■ **WHAT NEEDS TO BE DONE**: Where a line in the data below includes the word "bound", count it. State the total and nothing more.

Stored records:
=== Section Start ===

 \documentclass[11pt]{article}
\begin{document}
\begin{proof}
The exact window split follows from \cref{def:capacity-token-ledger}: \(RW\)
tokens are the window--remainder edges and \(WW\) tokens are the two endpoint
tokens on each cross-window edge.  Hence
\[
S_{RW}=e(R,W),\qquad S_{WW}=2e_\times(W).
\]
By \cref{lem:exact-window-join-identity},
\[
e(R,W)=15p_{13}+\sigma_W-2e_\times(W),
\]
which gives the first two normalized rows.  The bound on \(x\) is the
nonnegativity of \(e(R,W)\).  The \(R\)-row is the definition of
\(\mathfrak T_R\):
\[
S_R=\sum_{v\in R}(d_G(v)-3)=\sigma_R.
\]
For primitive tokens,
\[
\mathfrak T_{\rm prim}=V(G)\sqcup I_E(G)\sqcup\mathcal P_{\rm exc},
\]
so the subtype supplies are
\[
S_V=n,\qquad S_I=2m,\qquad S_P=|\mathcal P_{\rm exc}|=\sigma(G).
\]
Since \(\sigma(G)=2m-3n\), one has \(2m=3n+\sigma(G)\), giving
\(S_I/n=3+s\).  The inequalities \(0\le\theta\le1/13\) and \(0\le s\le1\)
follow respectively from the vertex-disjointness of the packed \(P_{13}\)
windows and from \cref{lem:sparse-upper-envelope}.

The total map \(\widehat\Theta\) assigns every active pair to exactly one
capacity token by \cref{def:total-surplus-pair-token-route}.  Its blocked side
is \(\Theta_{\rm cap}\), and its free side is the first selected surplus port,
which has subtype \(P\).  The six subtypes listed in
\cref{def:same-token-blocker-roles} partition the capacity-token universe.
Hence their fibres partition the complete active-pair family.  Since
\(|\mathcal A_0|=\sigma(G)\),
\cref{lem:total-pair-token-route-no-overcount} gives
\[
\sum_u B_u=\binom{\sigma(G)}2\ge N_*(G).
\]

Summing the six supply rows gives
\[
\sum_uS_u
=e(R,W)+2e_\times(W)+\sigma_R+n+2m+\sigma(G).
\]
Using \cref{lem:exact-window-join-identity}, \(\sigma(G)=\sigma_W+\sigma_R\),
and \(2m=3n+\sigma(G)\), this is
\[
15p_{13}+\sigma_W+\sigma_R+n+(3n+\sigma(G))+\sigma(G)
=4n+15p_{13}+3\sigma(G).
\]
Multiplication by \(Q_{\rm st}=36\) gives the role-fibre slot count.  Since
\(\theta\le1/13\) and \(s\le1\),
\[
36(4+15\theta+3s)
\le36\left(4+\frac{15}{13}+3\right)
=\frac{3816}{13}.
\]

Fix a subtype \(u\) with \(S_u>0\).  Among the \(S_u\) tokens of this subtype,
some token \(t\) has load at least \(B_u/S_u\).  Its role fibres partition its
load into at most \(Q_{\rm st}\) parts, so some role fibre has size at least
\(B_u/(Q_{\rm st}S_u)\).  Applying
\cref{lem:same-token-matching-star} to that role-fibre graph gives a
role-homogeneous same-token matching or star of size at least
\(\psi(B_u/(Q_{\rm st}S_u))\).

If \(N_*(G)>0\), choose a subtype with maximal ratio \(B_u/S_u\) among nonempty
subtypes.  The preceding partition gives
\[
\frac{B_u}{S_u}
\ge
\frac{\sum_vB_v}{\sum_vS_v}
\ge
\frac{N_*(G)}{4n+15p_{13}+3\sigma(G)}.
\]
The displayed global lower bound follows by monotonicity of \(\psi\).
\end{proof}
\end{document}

=== Section End ===

■ **EXERCISE RESPONSE**: 2